Hi, I’ve spend the last few days reading about ELK and Graylog and I have a few questions about Filebeat+Graylog setup that I can not understand from the documentation.
This part of documentation explains how to manage Filebeat via Sidecar Ingest from files
It specifically says
The output module in filebeat is called logstash. It is needed to send messages to a Graylog beats input.
If I understand this correctly, it implies Graylog is able to ingest data send directly from Filebeat? And then Graylog is able to ingest this data to Elasticsearch w/o the need of any other 3rd party components?
But then I read documentation about Filebeat (Filebeat overview | Filebeat Reference [8.11] | Elastic) and other articles on the internet, and they pretty much claims that Filebeat can send data either to Elasticsearch directly (presumably bad idea) or to Logstash (that implies that Logstash needs to be installed and configured alongside the Graylog server) because Filebeat does not speak GELF (which is required for Graylog)
It does not seem that Logstash configuration is/can be managed via Graylog UI. It also does not seem that Logstash is distributed with Graylog. So, basically, Logstash needs to be managed on its own in addition to Graylog.
To summarize I have the following questions that I hope community can help me with:
Is it possible to use Filebeat directly with Graylog without Logstash?
If so, would that mean that Filebeat sends data directly to Elastic or to Graylog, and Greylog sends it to Elastic?
Logstash is often mentioned in terms of:
3.1. logs aggregation and transformation. What Logstash can that Graylog cannot?
3.2. Faulttolerance. Logstash can be used to buffer data on disk to absorb spikes and temporary unavailability of Elastic. Does Graylog server provides any level of fault tolerance for data ingestion on its own?
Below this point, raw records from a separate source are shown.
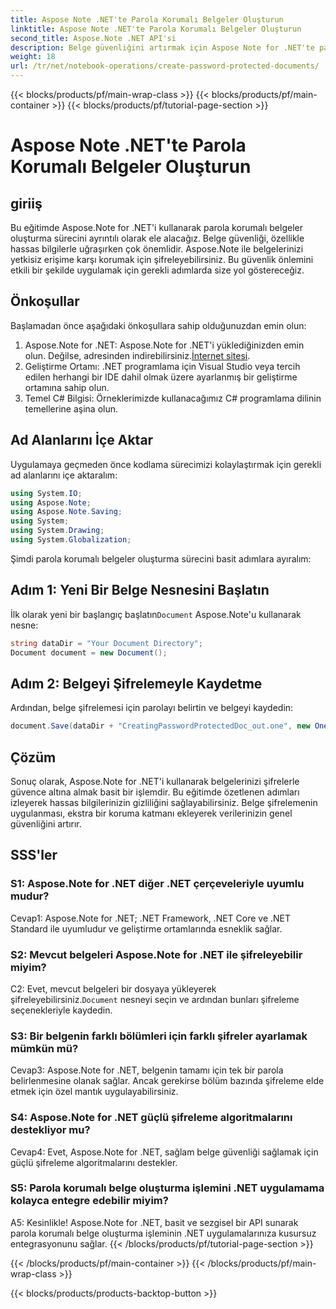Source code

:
 ```yaml
---
title: Aspose Note .NET'te Parola Korumalı Belgeler Oluşturun
linktitle: Aspose Note .NET'te Parola Korumalı Belgeler Oluşturun
second_title: Aspose.Note .NET API'si
description: Belge güvenliğini artırmak için Aspose Note for .NET'te parola korumalı belgeler oluşturmayı öğrenin. Kolay uygulama için adım adım eğitimimizi izleyin.
weight: 18
url: /tr/net/notebook-operations/create-password-protected-documents/
---
```


{{< blocks/products/pf/main-wrap-class >}}
{{< blocks/products/pf/main-container >}}
{{< blocks/products/pf/tutorial-page-section >}}

# Aspose Note .NET'te Parola Korumalı Belgeler Oluşturun

## giriiş

Bu eğitimde Aspose.Note for .NET'i kullanarak parola korumalı belgeler oluşturma sürecini ayrıntılı olarak ele alacağız. Belge güvenliği, özellikle hassas bilgilerle uğraşırken çok önemlidir. Aspose.Note ile belgelerinizi yetkisiz erişime karşı korumak için şifreleyebilirsiniz. Bu güvenlik önlemini etkili bir şekilde uygulamak için gerekli adımlarda size yol göstereceğiz.

## Önkoşullar

Başlamadan önce aşağıdaki önkoşullara sahip olduğunuzdan emin olun:

1.  Aspose.Note for .NET: Aspose.Note for .NET'i yüklediğinizden emin olun. Değilse, adresinden indirebilirsiniz.[İnternet sitesi](https://releases.aspose.com/note/net/).
2. Geliştirme Ortamı: .NET programlama için Visual Studio veya tercih edilen herhangi bir IDE dahil olmak üzere ayarlanmış bir geliştirme ortamına sahip olun.
3. Temel C# Bilgisi: Örneklerimizde kullanacağımız C# programlama dilinin temellerine aşina olun.

## Ad Alanlarını İçe Aktar

Uygulamaya geçmeden önce kodlama sürecimizi kolaylaştırmak için gerekli ad alanlarını içe aktaralım:

```csharp
using System.IO;
using Aspose.Note;
using Aspose.Note.Saving;
using System;
using System.Drawing;
using System.Globalization;
```

Şimdi parola korumalı belgeler oluşturma sürecini basit adımlara ayıralım:

## Adım 1: Yeni Bir Belge Nesnesini Başlatın

 İlk olarak yeni bir başlangıç başlatın`Document` Aspose.Note'u kullanarak nesne:

```csharp
string dataDir = "Your Document Directory";
Document document = new Document();
```

## Adım 2: Belgeyi Şifrelemeyle Kaydetme

Ardından, belge şifrelemesi için parolayı belirtin ve belgeyi kaydedin:

```csharp
document.Save(dataDir + "CreatingPasswordProtectedDoc_out.one", new OneSaveOptions() { DocumentPassword = "pass" });
```

## Çözüm

Sonuç olarak, Aspose.Note for .NET'i kullanarak belgelerinizi şifrelerle güvence altına almak basit bir işlemdir. Bu eğitimde özetlenen adımları izleyerek hassas bilgilerinizin gizliliğini sağlayabilirsiniz. Belge şifrelemenin uygulanması, ekstra bir koruma katmanı ekleyerek verilerinizin genel güvenliğini artırır.

## SSS'ler

### S1: Aspose.Note for .NET diğer .NET çerçeveleriyle uyumlu mudur?

Cevap1: Aspose.Note for .NET; .NET Framework, .NET Core ve .NET Standard ile uyumludur ve geliştirme ortamlarında esneklik sağlar.

### S2: Mevcut belgeleri Aspose.Note for .NET ile şifreleyebilir miyim?

 C2: Evet, mevcut belgeleri bir dosyaya yükleyerek şifreleyebilirsiniz.`Document` nesneyi seçin ve ardından bunları şifreleme seçenekleriyle kaydedin.

### S3: Bir belgenin farklı bölümleri için farklı şifreler ayarlamak mümkün mü?

Cevap3: Aspose.Note for .NET, belgenin tamamı için tek bir parola belirlenmesine olanak sağlar. Ancak gerekirse bölüm bazında şifreleme elde etmek için özel mantık uygulayabilirsiniz.

### S4: Aspose.Note for .NET güçlü şifreleme algoritmalarını destekliyor mu?

Cevap4: Evet, Aspose.Note for .NET, sağlam belge güvenliği sağlamak için güçlü şifreleme algoritmalarını destekler.

### S5: Parola korumalı belge oluşturma işlemini .NET uygulamama kolayca entegre edebilir miyim?

A5: Kesinlikle! Aspose.Note for .NET, basit ve sezgisel bir API sunarak parola korumalı belge oluşturma işleminin .NET uygulamalarınıza kusursuz entegrasyonunu sağlar.
{{< /blocks/products/pf/tutorial-page-section >}}

{{< /blocks/products/pf/main-container >}}
{{< /blocks/products/pf/main-wrap-class >}}

{{< blocks/products/products-backtop-button >}}
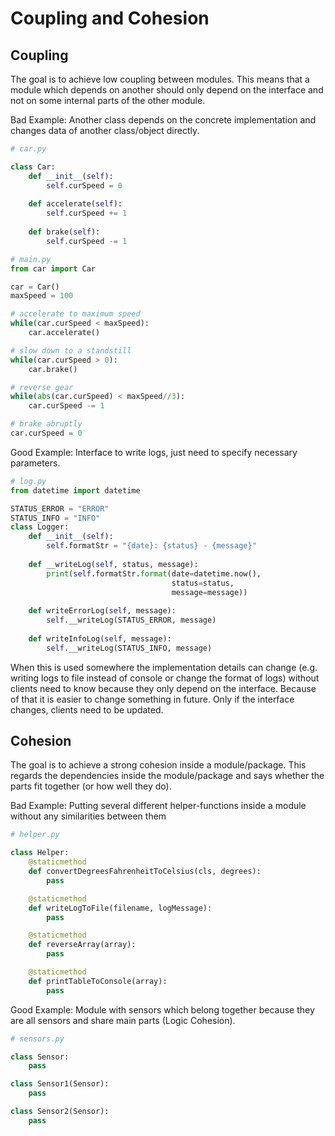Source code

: # Coupling and Cohesion

## Coupling
The goal is to achieve low coupling between modules.
This means that a module which depends on another should only depend on the interface and not on some internal parts of the other module.

Bad Example:
Another class depends on the concrete implementation and changes data of another class/object directly.
```python
# car.py

class Car:
    def __init__(self):
        self.curSpeed = 0
    
    def accelerate(self):
        self.curSpeed += 1
    
    def brake(self):
        self.curSpeed -= 1
```

```python
# main.py
from car import Car

car = Car()
maxSpeed = 100

# accelerate to maximum speed
while(car.curSpeed < maxSpeed):
    car.accelerate()

# slow down to a standstill
while(car.curSpeed > 0):
    car.brake()

# reverse gear
while(abs(car.curSpeed) < maxSpeed//3):
    car.curSpeed -= 1

# brake abruptly
car.curSpeed = 0
```

Good Example:
Interface to write logs, just need to specify necessary parameters.
```python
# log.py
from datetime import datetime

STATUS_ERROR = "ERROR"
STATUS_INFO = "INFO"
class Logger:
    def __init__(self):
        self.formatStr = "{date}: {status} - {message}"
    
    def __writeLog(self, status, message):
        print(self.formatStr.format(date=datetime.now(),
                                    status=status,
                                    message=message))
    
    def writeErrorLog(self, message):
        self.__writeLog(STATUS_ERROR, message)
    
    def writeInfoLog(self, message):
        self.__writeLog(STATUS_INFO, message)
```
When this is used somewhere the implementation details can change (e.g. writing logs to file instead of console or change the format of logs) without clients need to know because they only depend on the interface.
Because of that it is easier to change something in future.
Only if the interface changes, clients need to be updated.

## Cohesion
The goal is to achieve a strong cohesion inside a module/package.
This regards the dependencies inside the module/package and says whether the parts fit together (or how well they do).

Bad Example:
Putting several different helper-functions inside a module without any similarities between them
```python
# helper.py

class Helper:
    @staticmethod
    def convertDegreesFahrenheitToCelsius(cls, degrees):
        pass

    @staticmethod
    def writeLogToFile(filename, logMessage):
        pass

    @staticmethod
    def reverseArray(array):
        pass

    @staticmethod
    def printTableToConsole(array):
        pass
```

Good Example:
Module with sensors which belong together because they are all sensors and share main parts (Logic Cohesion).
```python
# sensors.py

class Sensor:
    pass

class Sensor1(Sensor):
    pass

class Sensor2(Sensor):
    pass
```
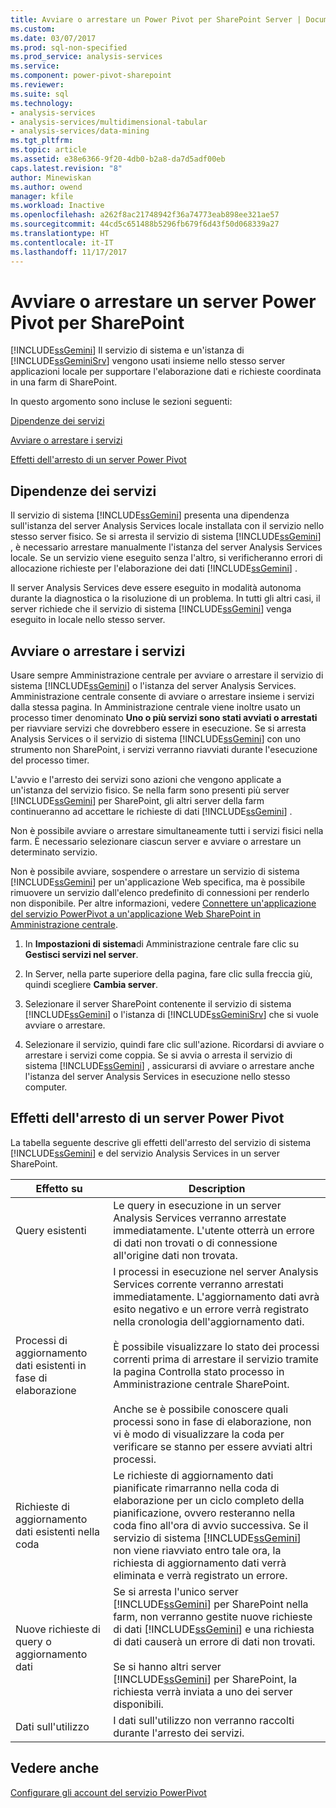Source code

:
 ```yaml
---
title: Avviare o arrestare un Power Pivot per SharePoint Server | Documenti Microsoft
ms.custom: 
ms.date: 03/07/2017
ms.prod: sql-non-specified
ms.prod_service: analysis-services
ms.service: 
ms.component: power-pivot-sharepoint
ms.reviewer: 
ms.suite: sql
ms.technology:
- analysis-services
- analysis-services/multidimensional-tabular
- analysis-services/data-mining
ms.tgt_pltfrm: 
ms.topic: article
ms.assetid: e38e6366-9f20-4db0-b2a8-da7d5adf00eb
caps.latest.revision: "8"
author: Minewiskan
ms.author: owend
manager: kfile
ms.workload: Inactive
ms.openlocfilehash: a262f8ac21748942f36a74773eab898ee321ae57
ms.sourcegitcommit: 44cd5c651488b5296fb679f6d43f50d068339a27
ms.translationtype: HT
ms.contentlocale: it-IT
ms.lasthandoff: 11/17/2017
---
```

# <a name="start-or-stop-a-power-pivot-for-sharepoint-server"></a>Avviare o arrestare un server Power Pivot per SharePoint
  [!INCLUDE[ssGemini](../../includes/ssgemini-md.md)] Il servizio di sistema e un'istanza di [!INCLUDE[ssGeminiSrv](../../includes/ssgeminisrv-md.md)] vengono usati insieme nello stesso server applicazioni locale per supportare l'elaborazione dati e richieste coordinata in una farm di SharePoint.  
  
 In questo argomento sono incluse le sezioni seguenti:  
  
 [Dipendenze dei servizi](#dependencies)  
  
 [Avviare o arrestare i servizi](#startstop)  
  
 [Effetti dell'arresto di un server Power Pivot](#effects)  
  
##  <a name="dependencies"></a> Dipendenze dei servizi  
 Il servizio di sistema [!INCLUDE[ssGemini](../../includes/ssgemini-md.md)] presenta una dipendenza sull'istanza del server Analysis Services locale installata con il servizio nello stesso server fisico. Se si arresta il servizio di sistema [!INCLUDE[ssGemini](../../includes/ssgemini-md.md)] , è necessario arrestare manualmente l'istanza del server Analysis Services locale. Se un servizio viene eseguito senza l'altro, si verificheranno errori di allocazione richieste per l'elaborazione dei dati [!INCLUDE[ssGemini](../../includes/ssgemini-md.md)] .  
  
 Il server Analysis Services deve essere eseguito in modalità autonoma durante la diagnostica o la risoluzione di un problema. In tutti gli altri casi, il server richiede che il servizio di sistema [!INCLUDE[ssGemini](../../includes/ssgemini-md.md)] venga eseguito in locale nello stesso server.  
  
##  <a name="startstop"></a> Avviare o arrestare i servizi  
 Usare sempre Amministrazione centrale per avviare o arrestare il servizio di sistema [!INCLUDE[ssGemini](../../includes/ssgemini-md.md)] o l'istanza del server Analysis Services. Amministrazione centrale consente di avviare o arrestare insieme i servizi dalla stessa pagina. In Amministrazione centrale viene inoltre usato un processo timer denominato **Uno o più servizi sono stati avviati o arrestati** per riavviare servizi che dovrebbero essere in esecuzione. Se si arresta Analysis Services o il servizio di sistema [!INCLUDE[ssGemini](../../includes/ssgemini-md.md)] con uno strumento non SharePoint, i servizi verranno riavviati durante l'esecuzione del processo timer.  
  
 L'avvio e l'arresto dei servizi sono azioni che vengono applicate a un'istanza del servizio fisico. Se nella farm sono presenti più server [!INCLUDE[ssGemini](../../includes/ssgemini-md.md)] per SharePoint, gli altri server della farm continueranno ad accettare le richieste di dati [!INCLUDE[ssGemini](../../includes/ssgemini-md.md)] .  
  
 Non è possibile avviare o arrestare simultaneamente tutti i servizi fisici nella farm. È necessario selezionare ciascun server e avviare o arrestare un determinato servizio.  
  
 Non è possibile avviare, sospendere o arrestare un servizio di sistema [!INCLUDE[ssGemini](../../includes/ssgemini-md.md)] per un'applicazione Web specifica, ma è possibile rimuovere un servizio dall'elenco predefinito di connessioni per renderlo non disponibile. Per altre informazioni, vedere [Connettere un'applicazione del servizio PowerPivot a un'applicazione Web SharePoint in Amministrazione centrale](../../analysis-services/power-pivot-sharepoint/connect-power-pivot-service-app-to-sharepoint-web-app-in-ca.md).  
  
1.  In **Impostazioni di sistema**di Amministrazione centrale fare clic su **Gestisci servizi nel server**.  
  
2.  In Server, nella parte superiore della pagina, fare clic sulla freccia giù, quindi scegliere **Cambia server**.  
  
3.  Selezionare il server SharePoint contenente il servizio di sistema [!INCLUDE[ssGemini](../../includes/ssgemini-md.md)] o l'istanza di [!INCLUDE[ssGeminiSrv](../../includes/ssgeminisrv-md.md)] che si vuole avviare o arrestare.  
  
4.  Selezionare il servizio, quindi fare clic sull'azione. Ricordarsi di avviare o arrestare i servizi come coppia. Se si avvia o arresta il servizio di sistema [!INCLUDE[ssGemini](../../includes/ssgemini-md.md)] , assicurarsi di avviare o arrestare anche l'istanza del server Analysis Services in esecuzione nello stesso computer.  
  
##  <a name="effects"></a> Effetti dell'arresto di un server Power Pivot  
 La tabella seguente descrive gli effetti dell'arresto del servizio di sistema [!INCLUDE[ssGemini](../../includes/ssgemini-md.md)] e del servizio Analysis Services in un server SharePoint.  
  
|Effetto su|Description|  
|---------------|-----------------|  
|Query esistenti|Le query in esecuzione in un server Analysis Services verranno arrestate immediatamente. L'utente otterrà un errore di dati non trovati o di connessione all'origine dati non trovata.|  
|Processi di aggiornamento dati esistenti in fase di elaborazione|I processi in esecuzione nel server Analysis Services corrente verranno arrestati immediatamente. L'aggiornamento dati avrà esito negativo e un errore verrà registrato nella cronologia dell'aggiornamento dati.<br /><br /> È possibile visualizzare lo stato dei processi correnti prima di arrestare il servizio tramite la pagina Controlla stato processo in Amministrazione centrale SharePoint.<br /><br /> Anche se è possibile conoscere quali processi sono in fase di elaborazione, non vi è modo di visualizzare la coda per verificare se stanno per essere avviati altri processi.|  
|Richieste di aggiornamento dati esistenti nella coda|Le richieste di aggiornamento dati pianificate rimarranno nella coda di elaborazione per un ciclo completo della pianificazione, ovvero resteranno nella coda fino all'ora di avvio successiva. Se il servizio di sistema [!INCLUDE[ssGemini](../../includes/ssgemini-md.md)] non viene riavviato entro tale ora, la richiesta di aggiornamento dati verrà eliminata e verrà registrato un errore.|  
|Nuove richieste di query o aggiornamento dati|Se si arresta l'unico server [!INCLUDE[ssGemini](../../includes/ssgemini-md.md)] per SharePoint nella farm, non verranno gestite nuove richieste di dati [!INCLUDE[ssGemini](../../includes/ssgemini-md.md)] e una richiesta di dati causerà un errore di dati non trovati.<br /><br /> Se si hanno altri server [!INCLUDE[ssGemini](../../includes/ssgemini-md.md)] per SharePoint, la richiesta verrà inviata a uno dei server disponibili.|  
|Dati sull'utilizzo|I dati sull'utilizzo non verranno raccolti durante l'arresto dei servizi.|  
  
## <a name="see-also"></a>Vedere anche  
 [Configurare gli account del servizio PowerPivot](../../analysis-services/power-pivot-sharepoint/configure-power-pivot-service-accounts.md)  
  
  
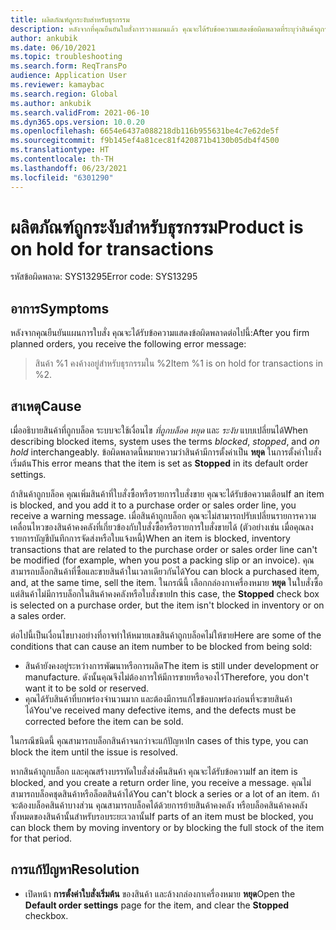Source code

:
 ```yaml
---
title: ผลิตภัณฑ์ถูกระงับสำหรับธุรกรรม
description: หลังจากที่คุณยืนยันใบสั่งการวางแผนแล้ว คุณจะได้รับข้อความแสดงข้อผิดพลาดที่ระบุว่าสินค้าถูกระงับไว้สำหรับธุรกรรม
author: ankubik
ms.date: 06/10/2021
ms.topic: troubleshooting
ms.search.form: ReqTransPo
audience: Application User
ms.reviewer: kamaybac
ms.search.region: Global
ms.author: ankubik
ms.search.validFrom: 2021-06-10
ms.dyn365.ops.version: 10.0.20
ms.openlocfilehash: 6654e6437a088218db116b955631be4c7e62de5f
ms.sourcegitcommit: f9b145ef4a81cec81f420871b4130b05db4f4500
ms.translationtype: HT
ms.contentlocale: th-TH
ms.lasthandoff: 06/23/2021
ms.locfileid: "6301290"
---
```

# <a name="product-is-on-hold-for-transactions"></a><span data-ttu-id="9e9db-103">ผลิตภัณฑ์ถูกระงับสำหรับธุรกรรม</span><span class="sxs-lookup"><span data-stu-id="9e9db-103">Product is on hold for transactions</span></span>

<span data-ttu-id="9e9db-104">รหัสข้อผิดพลาด: SYS13295</span><span class="sxs-lookup"><span data-stu-id="9e9db-104">Error code: SYS13295</span></span>

## <a name="symptoms"></a><span data-ttu-id="9e9db-105">อาการ</span><span class="sxs-lookup"><span data-stu-id="9e9db-105">Symptoms</span></span>

<span data-ttu-id="9e9db-106">หลังจากคุณยืนยันแผนการใบสั่ง คุณจะได้รับข้อความแสดงข้อผิดพลาดต่อไปนี้:</span><span class="sxs-lookup"><span data-stu-id="9e9db-106">After you firm planned orders, you receive the following error message:</span></span>

> <span data-ttu-id="9e9db-107">สินค้า %1 คงค้างอยู่สำหรับธุรกรรมใน %2</span><span class="sxs-lookup"><span data-stu-id="9e9db-107">Item %1 is on hold for transactions in %2.</span></span>

## <a name="cause"></a><span data-ttu-id="9e9db-108">สาเหตุ</span><span class="sxs-lookup"><span data-stu-id="9e9db-108">Cause</span></span>

<span data-ttu-id="9e9db-109">เมื่ออธิบายสินค้าที่ถูกบล็อค ระบบจะใช้เงื่อนไข *ที่ถูกบล็อค* *หยุด* และ *ระงับ* แบบเปลี่ยนได้</span><span class="sxs-lookup"><span data-stu-id="9e9db-109">When describing blocked items, system uses the terms *blocked*, *stopped*, and *on hold* interchangeably.</span></span> <span data-ttu-id="9e9db-110">ข้อผิดพลาดนี้หมายความว่าสินค้ามีการตั้งค่าเป็น **หยุด** ในการตั้งค่าใบสั่งเริ่มต้น</span><span class="sxs-lookup"><span data-stu-id="9e9db-110">This error means that the item is set as **Stopped** in its default order settings.</span></span>

<span data-ttu-id="9e9db-111">ถ้าสินค้าถูกบล็อค คุณเพิ่มสินค้าที่ใบสั่งซื้อหรือรายการใบสั่งขาย คุณจะได้รับข้อความเตือน</span><span class="sxs-lookup"><span data-stu-id="9e9db-111">If an item is blocked, and you add it to a purchase order or sales order line, you receive a warning message.</span></span> <span data-ttu-id="9e9db-112">เมื่อสินค้าถูกบล็อก คุณจะไม่สามารถปรับเปลี่ยนรายการความเคลื่อนไหวของสินค้าคงคลังที่เกี่ยวข้องกับใบสั่งซื้อหรือรายการใบสั่งขายได้ (ตัวอย่างเช่น เมื่อคุณลงรายการบัญชีบันทึกการจัดส่งหรือใบแจ้งหนี้)</span><span class="sxs-lookup"><span data-stu-id="9e9db-112">When an item is blocked, inventory transactions that are related to the purchase order or sales order line can't be modified (for example, when you post a packing slip or an invoice).</span></span> <span data-ttu-id="9e9db-113">คุณสามารถบล็อกสินค้าที่ซื้อและขายสินค้าในเวลาเดียวกันได้</span><span class="sxs-lookup"><span data-stu-id="9e9db-113">You can block a purchased item, and, at the same time, sell the item.</span></span> <span data-ttu-id="9e9db-114">ในกรณีนี้ เลือกกล่องกาเครื่องหมาย **หยุด** ในใบสั่งซื้อ แต่สินค้าไม่มีการบล็อกในสินค้าคงคลังหรือใบสั่งขาย</span><span class="sxs-lookup"><span data-stu-id="9e9db-114">In this case, the **Stopped** check box is selected on a purchase order, but the item isn't blocked in inventory or on a sales order.</span></span>

<span data-ttu-id="9e9db-115">ต่อไปนี้เป็นเงื่อนไขบางอย่างที่อาจทําให้หมายเลขสินค้าถูกบล็อคไม่ให้ขาย</span><span class="sxs-lookup"><span data-stu-id="9e9db-115">Here are some of the conditions that can cause an item number to be blocked from being sold:</span></span>

- <span data-ttu-id="9e9db-116">สินค้ายังคงอยู่ระหว่างการพัฒนาหรือการผลิต</span><span class="sxs-lookup"><span data-stu-id="9e9db-116">The item is still under development or manufacture.</span></span> <span data-ttu-id="9e9db-117">ดังนั้นคุณจึงไม่ต้องการให้มีการขายหรือจองไว้</span><span class="sxs-lookup"><span data-stu-id="9e9db-117">Therefore, you don't want it to be sold or reserved.</span></span>
- <span data-ttu-id="9e9db-118">คุณได้รับสินค้าที่บกพร่องจำนวนมาก และต้องมีการแก้ไขข้อบกพร่องก่อนที่จะขายสินค้าได้</span><span class="sxs-lookup"><span data-stu-id="9e9db-118">You've received many defective items, and the defects must be corrected before the item can be sold.</span></span>

<span data-ttu-id="9e9db-119">ในกรณีชนิดนี้ คุณสามารถบล็อกสินค้าจนกว่าจะแก้ปัญหา</span><span class="sxs-lookup"><span data-stu-id="9e9db-119">In cases of this type, you can block the item until the issue is resolved.</span></span>

<span data-ttu-id="9e9db-120">หากสินค้าถูกบล็อก และคุณสร้างบรรทัดใบสั่งส่งคืนสินค้า คุณจะได้รับข้อความ</span><span class="sxs-lookup"><span data-stu-id="9e9db-120">If an item is blocked, and you create a return order line, you receive a message.</span></span> <span data-ttu-id="9e9db-121">คุณไม่สามารถบล็อคชุดสินค้าหรือล็อตสินค้าได้</span><span class="sxs-lookup"><span data-stu-id="9e9db-121">You can't block a series or a lot of an item.</span></span> <span data-ttu-id="9e9db-122">ถ้าจะต้องบล็อคสินค้าบางส่วน คุณสามารถบล็อคได้ด้วยการย้ายสินค้าคงคลัง หรือบล็อคสินค้าคงคลังทั้งหมดของสินค้านั้นสำหรับรอบระยะเวลานั้น</span><span class="sxs-lookup"><span data-stu-id="9e9db-122">If parts of an item must be blocked, you can block them by moving inventory or by blocking the full stock of the item for that period.</span></span>

## <a name="resolution"></a><span data-ttu-id="9e9db-123">การแก้ปัญหา</span><span class="sxs-lookup"><span data-stu-id="9e9db-123">Resolution</span></span>

- <span data-ttu-id="9e9db-124">เปิดหน้า **การตั้งค่าใบสั่งเริ่มต้น** ของสินค้า และล้างกล่องกาเครื่องหมาย **หยุด**</span><span class="sxs-lookup"><span data-stu-id="9e9db-124">Open the **Default order settings** page for the item, and clear the **Stopped** checkbox.</span></span>
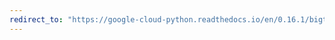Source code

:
 ```yaml
---
redirect_to: "https://google-cloud-python.readthedocs.io/en/0.16.1/bigtable-row-filters.html"
---
```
If I can use Filebeat directly with Graylog, what are the reasons to use Logstash? What Logstash can, that Graylog cannot?
Also, I wonder if anything related to Filebeat/Logstash have changes in recent Graylog versions? For example, maybe Graylog were not able to receives input directly from Filebeat in v3, but this support was added in v4 and that deprecated the need for Logstash?
For most beats, the logstash output is to send the messages to Graylog. For a beat, it makes no difference what receives the signals as long as it follows the protocol. The relatively new options to make use of a queue system are not (yet) implemented in Graylog so that the TCP input is the only option.
implying that beats can be directly processed by Graylog but, at the same time, pointing out that no queuing system was implemented in v3. I wonder if that has changed since then?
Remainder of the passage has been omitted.